- [Your assignment] Taking the listing below, restate word for word each line from the line with "2. A social" to the line with "Other people, on", ends included, and stop there.

- [Input data]
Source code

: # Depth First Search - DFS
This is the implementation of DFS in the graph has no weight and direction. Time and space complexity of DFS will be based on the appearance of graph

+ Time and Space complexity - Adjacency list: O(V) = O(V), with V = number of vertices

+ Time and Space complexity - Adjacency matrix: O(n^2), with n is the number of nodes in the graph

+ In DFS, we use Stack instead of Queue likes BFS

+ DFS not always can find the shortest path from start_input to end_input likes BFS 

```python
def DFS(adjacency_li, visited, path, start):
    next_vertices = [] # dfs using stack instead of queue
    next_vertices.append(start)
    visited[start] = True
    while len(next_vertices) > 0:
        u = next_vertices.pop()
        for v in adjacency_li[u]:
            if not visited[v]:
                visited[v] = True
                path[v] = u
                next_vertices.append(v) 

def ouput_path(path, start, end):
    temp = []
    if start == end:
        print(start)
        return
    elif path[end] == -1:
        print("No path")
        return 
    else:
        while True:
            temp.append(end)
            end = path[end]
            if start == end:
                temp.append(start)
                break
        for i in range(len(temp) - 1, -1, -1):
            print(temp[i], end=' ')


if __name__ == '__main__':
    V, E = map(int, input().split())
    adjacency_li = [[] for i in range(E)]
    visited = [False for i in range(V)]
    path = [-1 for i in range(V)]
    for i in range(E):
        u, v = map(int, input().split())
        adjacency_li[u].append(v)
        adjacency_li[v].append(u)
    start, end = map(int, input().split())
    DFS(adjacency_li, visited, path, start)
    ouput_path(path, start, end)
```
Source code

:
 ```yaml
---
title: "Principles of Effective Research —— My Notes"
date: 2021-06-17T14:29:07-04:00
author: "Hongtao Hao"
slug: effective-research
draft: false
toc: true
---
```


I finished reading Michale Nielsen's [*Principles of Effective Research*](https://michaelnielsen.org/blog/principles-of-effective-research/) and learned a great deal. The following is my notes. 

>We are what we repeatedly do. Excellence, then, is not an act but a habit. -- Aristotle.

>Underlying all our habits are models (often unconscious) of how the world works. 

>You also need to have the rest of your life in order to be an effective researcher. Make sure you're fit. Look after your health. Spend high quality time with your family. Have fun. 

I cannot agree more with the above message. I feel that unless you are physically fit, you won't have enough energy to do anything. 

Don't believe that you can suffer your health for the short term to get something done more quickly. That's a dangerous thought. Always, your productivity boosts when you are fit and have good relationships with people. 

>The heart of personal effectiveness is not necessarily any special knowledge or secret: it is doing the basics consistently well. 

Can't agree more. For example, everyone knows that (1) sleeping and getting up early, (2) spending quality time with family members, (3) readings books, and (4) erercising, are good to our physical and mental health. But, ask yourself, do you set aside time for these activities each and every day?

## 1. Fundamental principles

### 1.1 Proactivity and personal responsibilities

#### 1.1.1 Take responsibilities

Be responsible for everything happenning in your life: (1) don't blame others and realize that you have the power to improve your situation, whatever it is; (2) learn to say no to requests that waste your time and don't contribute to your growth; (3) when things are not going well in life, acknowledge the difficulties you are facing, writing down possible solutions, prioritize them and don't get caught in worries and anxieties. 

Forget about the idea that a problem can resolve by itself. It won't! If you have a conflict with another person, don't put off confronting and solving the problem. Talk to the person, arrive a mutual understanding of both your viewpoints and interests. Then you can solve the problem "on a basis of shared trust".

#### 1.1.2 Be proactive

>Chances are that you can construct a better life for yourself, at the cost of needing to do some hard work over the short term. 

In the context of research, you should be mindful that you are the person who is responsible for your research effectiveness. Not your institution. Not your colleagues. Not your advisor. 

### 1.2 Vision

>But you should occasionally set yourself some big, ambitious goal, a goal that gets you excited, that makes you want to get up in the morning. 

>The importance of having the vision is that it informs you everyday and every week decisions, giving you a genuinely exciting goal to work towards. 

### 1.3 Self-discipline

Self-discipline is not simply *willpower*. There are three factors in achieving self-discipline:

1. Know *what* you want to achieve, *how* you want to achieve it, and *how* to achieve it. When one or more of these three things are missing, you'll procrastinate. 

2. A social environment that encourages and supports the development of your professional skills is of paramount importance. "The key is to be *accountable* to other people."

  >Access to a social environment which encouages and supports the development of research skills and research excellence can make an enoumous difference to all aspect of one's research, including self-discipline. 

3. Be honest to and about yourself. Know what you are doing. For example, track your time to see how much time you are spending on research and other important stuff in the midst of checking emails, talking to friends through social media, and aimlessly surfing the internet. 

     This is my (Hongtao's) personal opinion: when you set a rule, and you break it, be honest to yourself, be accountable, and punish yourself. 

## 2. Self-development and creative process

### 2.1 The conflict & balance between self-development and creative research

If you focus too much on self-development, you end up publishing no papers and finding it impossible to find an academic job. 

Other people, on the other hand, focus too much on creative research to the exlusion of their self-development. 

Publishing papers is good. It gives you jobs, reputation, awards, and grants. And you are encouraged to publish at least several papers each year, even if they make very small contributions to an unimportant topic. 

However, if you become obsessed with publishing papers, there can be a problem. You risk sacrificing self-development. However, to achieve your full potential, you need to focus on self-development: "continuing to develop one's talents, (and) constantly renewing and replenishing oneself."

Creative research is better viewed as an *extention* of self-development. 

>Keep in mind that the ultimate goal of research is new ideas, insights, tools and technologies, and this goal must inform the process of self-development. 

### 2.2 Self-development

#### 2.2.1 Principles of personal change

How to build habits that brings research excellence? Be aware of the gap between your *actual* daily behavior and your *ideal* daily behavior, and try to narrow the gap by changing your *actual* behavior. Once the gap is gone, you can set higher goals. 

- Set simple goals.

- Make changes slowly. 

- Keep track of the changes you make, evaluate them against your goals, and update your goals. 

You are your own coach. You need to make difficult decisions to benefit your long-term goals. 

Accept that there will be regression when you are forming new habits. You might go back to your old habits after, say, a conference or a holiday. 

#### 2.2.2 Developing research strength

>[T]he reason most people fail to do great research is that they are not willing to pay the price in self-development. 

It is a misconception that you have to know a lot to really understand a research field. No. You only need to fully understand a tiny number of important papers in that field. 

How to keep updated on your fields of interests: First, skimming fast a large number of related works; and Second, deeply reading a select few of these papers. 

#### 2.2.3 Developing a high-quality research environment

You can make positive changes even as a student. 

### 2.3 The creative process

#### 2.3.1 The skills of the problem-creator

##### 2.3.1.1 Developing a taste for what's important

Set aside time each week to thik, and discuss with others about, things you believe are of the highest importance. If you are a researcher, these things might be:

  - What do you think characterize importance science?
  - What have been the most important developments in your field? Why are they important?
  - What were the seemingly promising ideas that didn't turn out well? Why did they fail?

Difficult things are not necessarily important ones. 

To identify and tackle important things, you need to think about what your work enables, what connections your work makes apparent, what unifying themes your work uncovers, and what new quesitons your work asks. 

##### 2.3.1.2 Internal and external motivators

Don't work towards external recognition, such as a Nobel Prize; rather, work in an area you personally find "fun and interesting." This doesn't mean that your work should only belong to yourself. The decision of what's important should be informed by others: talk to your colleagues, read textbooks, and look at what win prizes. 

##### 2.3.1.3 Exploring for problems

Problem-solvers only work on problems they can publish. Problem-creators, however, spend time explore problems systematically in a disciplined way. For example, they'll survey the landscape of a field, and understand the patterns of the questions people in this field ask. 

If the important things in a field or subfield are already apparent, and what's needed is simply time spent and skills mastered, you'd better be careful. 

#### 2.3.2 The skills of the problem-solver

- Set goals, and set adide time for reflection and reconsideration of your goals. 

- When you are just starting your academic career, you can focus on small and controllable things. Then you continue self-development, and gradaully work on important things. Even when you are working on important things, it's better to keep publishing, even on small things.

- [Answer to this task]
2. A social environment that encourages and supports the development of your professional skills is of paramount importance. "The key is to be *accountable* to other people."

  >Access to a social environment which encouages and supports the development of research skills and research excellence can make an enoumous difference to all aspect of one's research, including self-discipline. 

3. Be honest to and about yourself. Know what you are doing. For example, track your time to see how much time you are spending on research and other important stuff in the midst of checking emails, talking to friends through social media, and aimlessly surfing the internet. 

     This is my (Hongtao's) personal opinion: when you set a rule, and you break it, be honest to yourself, be accountable, and punish yourself. 

## 2. Self-development and creative process

### 2.1 The conflict & balance between self-development and creative research

If you focus too much on self-development, you end up publishing no papers and finding it impossible to find an academic job. 

Other people, on the other hand, focus too much on creative research to the exlusion of their self-development. 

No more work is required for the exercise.